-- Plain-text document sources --

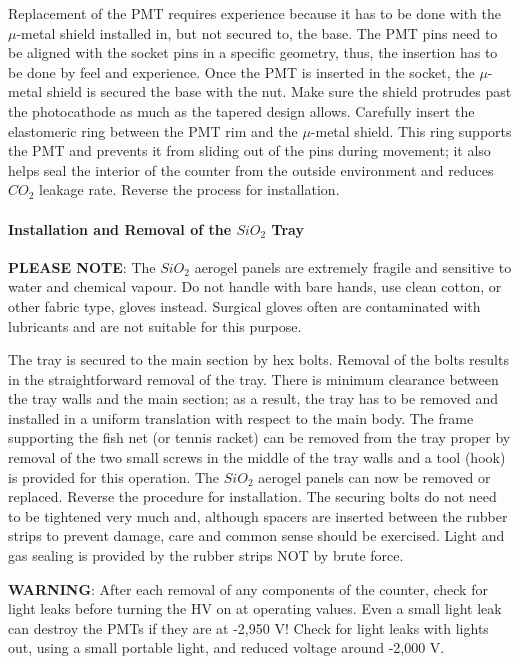 Replacement of the PMT requires experience because it has to be done with the
$\mu$-metal shield installed in, but not secured to, the base. The PMT pins
need to be aligned with the socket pins in a specific geometry, thus, the
insertion has to be done by feel and experience. Once the PMT is inserted in
the socket, the $\mu$-metal shield is secured the base with the nut. Make sure
the shield protrudes past the photocathode as much as the tapered design
allows. Carefully insert the elastomeric ring between the PMT rim and the
$\mu$-metal shield. This ring supports the PMT and prevents it from sliding 
out of the pins during movement; it also helps seal the interior of the counter
from the outside environment and reduces $CO_2$ leakage rate. 
Reverse the process for installation.

\paragraph{Installation and Removal of the $SiO_2$ Tray}

{\bf PLEASE NOTE}: The $SiO_2$ aerogel panels are extremely fragile and sensitive to 
water and chemical vapour. Do not handle with bare hands, use clean cotton, or 
other fabric type, gloves instead. Surgical gloves often are contaminated with 
lubricants and are not suitable for this purpose. 

The tray is secured to the main section by hex bolts. Removal of the bolts 
results in the straightforward removal of the tray. There is minimum clearance 
between the tray walls and the main section; as a result, the tray has to 
be removed and installed in a uniform translation with respect to the main 
body. The frame supporting the fish net (or tennis racket) can be removed from 
the tray proper by removal of the two small screws in the middle of the tray 
walls and a tool (hook) is provided for this operation. The $SiO_2$ aerogel 
panels can now be removed or replaced. Reverse the procedure for installation.
The securing bolts do not need to be tightened very much and, although spacers 
are inserted between the rubber strips to prevent damage, care and common sense 
 should be exercised. Light and gas sealing is provided by the 
rubber strips NOT by brute force.

{\bf WARNING}: After each removal of any components of the counter, check for light 
leaks before turning the HV on at operating values. Even a small light 
leak can destroy the PMTs if they are at -2,950 V! Check for light leaks with 
lights out, using a small portable light, and reduced voltage around -2,000 V.


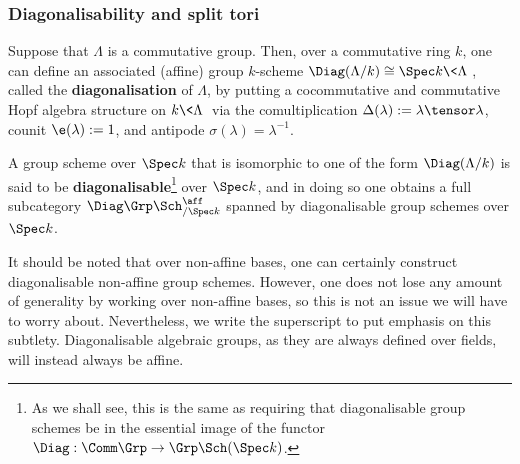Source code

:         \subsubsection{Diagonalisability and split tori}
            \begin{definition} \label{def: diagonalisable_group_schemes}
                Suppose that $\Lambda$ is a commutative group. Then, over a commutative ring $k$, one can define an associated (affine) group $k$-scheme $\Diag(\Lambda/k) \cong \Spec k\<\Lambda\>$, called the \textbf{diagonalisation} of $\Lambda$, by putting a cocommutative and commutative Hopf algebra structure on $k\<\Lambda\>$ via the comultiplication $\Delta(\lambda) := \lambda \tensor \lambda$, counit $\e(\lambda) := 1$, and antipode $\sigma(\lambda) = \lambda^{-1}$.
                
                A group scheme over $\Spec k$ that is isomorphic to one of the form $\Diag(\Lambda/k)$ is said to be \textbf{diagonalisable}\footnote{As we shall see, this is the same as requiring that diagonalisable group schemes be in the essential image of the functor $\Diag: \Comm\Grp \to \Grp\Sch(\Spec k)$.} over $\Spec k$, and in doing so one obtains a full subcategory $\Diag\Grp\Sch^{\aff}_{/\Spec k}$ spanned by diagonalisable group schemes over $\Spec k$.
            \end{definition}
            \begin{remark}
                It should be noted that over non-affine bases, one can certainly construct diagonalisable non-affine group schemes. However, one does not lose any amount of generality by working over non-affine bases, so this is not an issue we will have to worry about. Nevertheless, we write the \say{$\aff$} superscript to put emphasis on this subtlety. Diagonalisable algebraic groups, as they are always defined over fields, will instead always be affine.
            \end{remark}
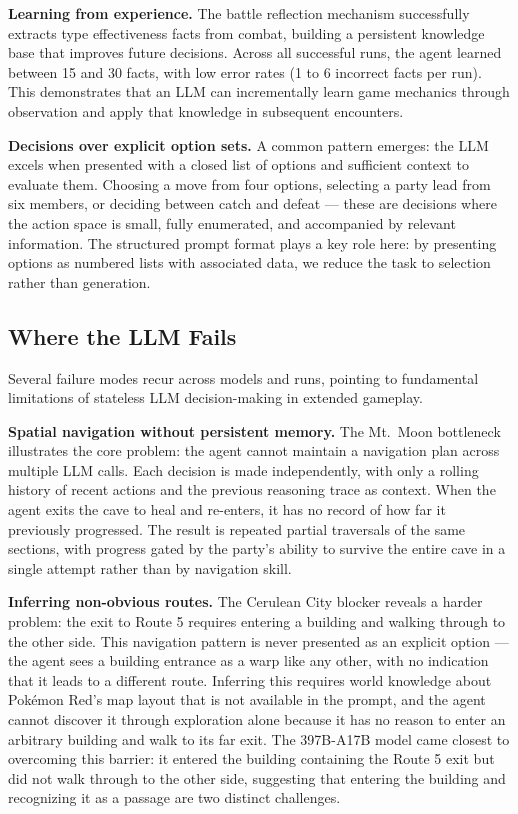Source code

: \documentclass{article}
\begin{document}
\textbf{Learning from experience.} The battle reflection mechanism successfully extracts type effectiveness facts from combat, building a persistent knowledge base that improves future decisions. Across all successful runs, the agent learned between 15 and 30 facts, with low error rates (1 to 6 incorrect facts per run). This demonstrates that an LLM can incrementally learn game mechanics through observation and apply that knowledge in subsequent encounters.

\textbf{Decisions over explicit option sets.} A common pattern emerges: the LLM excels when presented with a closed list of options and sufficient context to evaluate them. Choosing a move from four options, selecting a party lead from six members, or deciding between catch and defeat --- these are decisions where the action space is small, fully enumerated, and accompanied by relevant information. The structured prompt format plays a key role here: by presenting options as numbered lists with associated data, we reduce the task to selection rather than generation.

\subsection{Where the LLM Fails}

Several failure modes recur across models and runs, pointing to fundamental limitations of stateless LLM decision-making in extended gameplay.

\textbf{Spatial navigation without persistent memory.} The Mt.\ Moon bottleneck illustrates the core problem: the agent cannot maintain a navigation plan across multiple LLM calls. Each decision is made independently, with only a rolling history of recent actions and the previous reasoning trace as context. When the agent exits the cave to heal and re-enters, it has no record of how far it previously progressed. The result is repeated partial traversals of the same sections, with progress gated by the party's ability to survive the entire cave in a single attempt rather than by navigation skill.

\textbf{Inferring non-obvious routes.} The Cerulean City blocker reveals a harder problem: the exit to Route 5 requires entering a building and walking through to the other side. This navigation pattern is never presented as an explicit option --- the agent sees a building entrance as a warp like any other, with no indication that it leads to a different route. Inferring this requires world knowledge about Pok\'{e}mon Red's map layout that is not available in the prompt, and the agent cannot discover it through exploration alone because it has no reason to enter an arbitrary building and walk to its far exit. The 397B-A17B model came closest to overcoming this barrier: it entered the building containing the Route 5 exit but did not walk through to the other side, suggesting that entering the building and recognizing it as a passage are two distinct challenges.
\end{document}
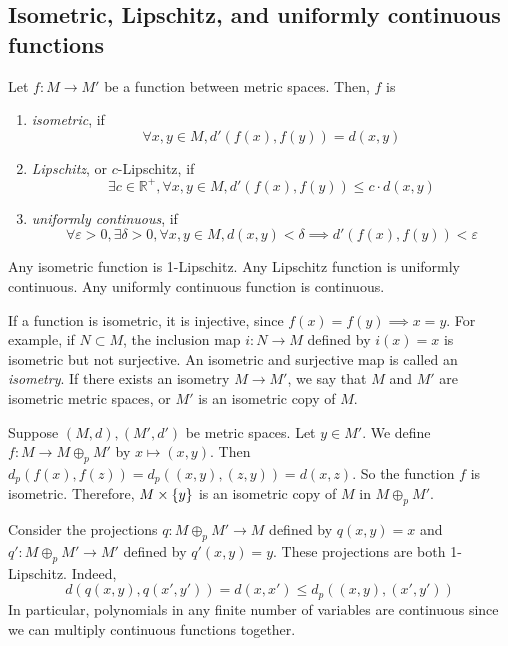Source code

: \subsection{Isometric, Lipschitz, and uniformly continuous functions}
\begin{definition}
	Let \( f \colon M \to M' \) be a function between metric spaces.
	Then, \( f \) is
	\begin{enumerate}
		\item \textit{isometric}, if \[ \forall x,y \in M, d'(f(x),f(y)) = d(x,y) \]
		\item \textit{Lipschitz}, or \( c \)-Lipschitz, if \[ \exists c \in \mathbb R^+, \forall x,y \in M, d'(f(x),f(y)) \leq c\cdot d(x,y) \]
		\item \textit{uniformly continuous}, if \[ \forall \varepsilon > 0, \exists \delta > 0, \forall x,y \in M, d(x,y) < \delta \implies d'(f(x), f(y)) < \varepsilon \]
	\end{enumerate}
\end{definition}
\begin{remark}
	Any isometric function is 1-Lipschitz.
	Any Lipschitz function is uniformly continuous.
	Any uniformly continuous function is continuous.
\end{remark}
\begin{remark}
	If a function is isometric, it is injective, since \( f(x) = f(y) \implies x = y \).
	For example, if \( N \subset M \), the inclusion map \( i \colon N \to M \) defined by \( i(x) = x \) is isometric but not surjective.
	An isometric and surjective map is called an \textit{isometry}.
	If there exists an isometry \( M \to M' \), we say that \( M \) and \( M' \) are isometric metric spaces, or \( M' \) is an isometric copy of \( M \).
\end{remark}
\begin{example}
	Suppose \( (M, d), (M', d') \) be metric spaces.
	Let \( y \in M' \).
	We define \( f \colon M \to M \oplus_p M' \) by \( x \mapsto (x,y) \).
	Then \( d_p(f(x),f(z)) = d_p((x,y), (z,y)) = d(x,z) \).
	So the function \( f \) is isometric.
	Therefore, \( M \times \qty{ y } \) is an isometric copy of \( M \) in \( M \oplus_p M' \).
\end{example}
\begin{example}
	Consider the projections \( q \colon M \oplus_p M' \to M \) defined by \( q(x,y) = x \) and \( q' \colon M \oplus_p M' \to M' \) defined by \( q'(x,y) = y \).
	These projections are both 1-Lipschitz.
	Indeed,
	\[
		d(q(x,y), q(x',y')) = d(x,x') \leq d_p((x,y), (x',y'))
	\]
	In particular, polynomials in any finite number of variables are continuous since we can multiply continuous functions together.
\end{example}

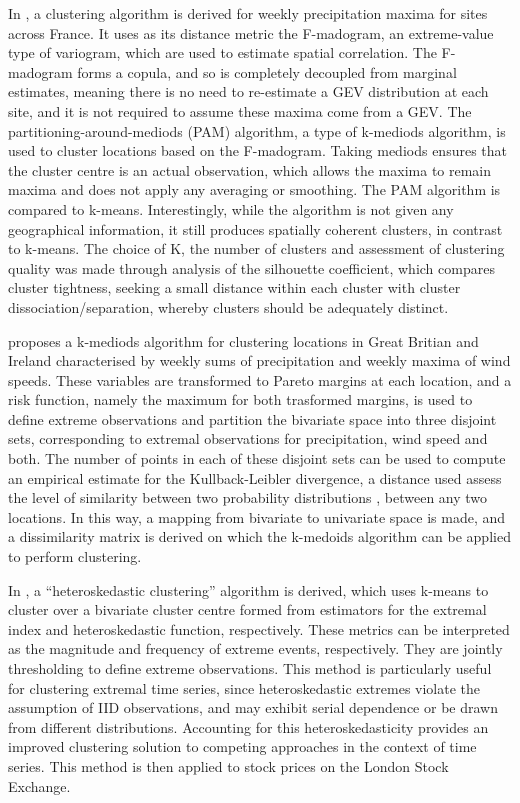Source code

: \documentclass{article}
\numberwithin{equation}{section}
\begin{document}
In \citet{Bernard2013}, a clustering algorithm is derived for weekly precipitation maxima for sites across France.
It uses as its distance metric the F-madogram, an extreme-value type of variogram, which are used to estimate spatial correlation. 
The F-madogram forms a copula, and so is completely decoupled from marginal estimates, meaning there is no need to re-estimate a GEV distribution at each site, and it is not required to assume these maxima come from a GEV.
The partitioning-around-mediods (PAM) algorithm, a type of k-mediods algorithm, is used to cluster locations based on the F-madogram. 
Taking mediods ensures that the cluster centre is an actual observation, which allows the maxima to remain maxima and does not apply any averaging or smoothing. 
The PAM algorithm is compared to k-means.
Interestingly, while the algorithm is not given any geographical information, it still produces spatially coherent clusters, in contrast to k-means.
The choice of K, the number of clusters and assessment of clustering quality was made through analysis of the silhouette coefficient, which compares cluster tightness, seeking a small distance within each cluster with cluster dissociation/separation, whereby clusters should be adequately distinct.

\citet{Vignotto2021} proposes a k-mediods algorithm for clustering locations in Great Britian and Ireland characterised by weekly sums of precipitation and weekly maxima of wind speeds.
These variables are transformed to Pareto margins at each location, and a risk function, namely the maximum for both trasformed margins, is used to define extreme observations and partition the bivariate space into three disjoint sets, corresponding to extremal observations for precipitation, wind speed and both. 
The number of points in each of these disjoint sets can be used to compute an empirical estimate for the Kullback-Leibler divergence, a distance used assess the level of similarity between two probability distributions \cite{Kullback1951}, between any two locations.
In this way, a mapping from bivariate to univariate space is made, and a dissimilarity matrix is derived on which the k-medoids algorithm can be applied to perform clustering. 

In \citet{deCarvalho2023}, a ``heteroskedastic clustering'' algorithm is derived, which uses k-means to cluster over a bivariate cluster centre formed from estimators for the extremal index and heteroskedastic function, respectively. 
These metrics can be interpreted as the magnitude and frequency of extreme events, respectively.
They are jointly thresholding to define extreme observations.
This method is particularly useful for clustering extremal time series, since heteroskedastic extremes violate the assumption of IID observations, and may exhibit serial dependence or be drawn from different distributions. 
Accounting for this heteroskedasticity provides an improved clustering solution to competing approaches in the context of time series. 
This method is then applied to stock prices on the London Stock Exchange. 
\end{document}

-- TRY IT --
Which lines of the data include the string "panels"? Copy each of them.

-- TASK OUTPUT --
{\bf PLEASE NOTE}: The $SiO_2$ aerogel panels are extremely fragile and sensitive to 
panels can now be removed or replaced. Reverse the procedure for installation.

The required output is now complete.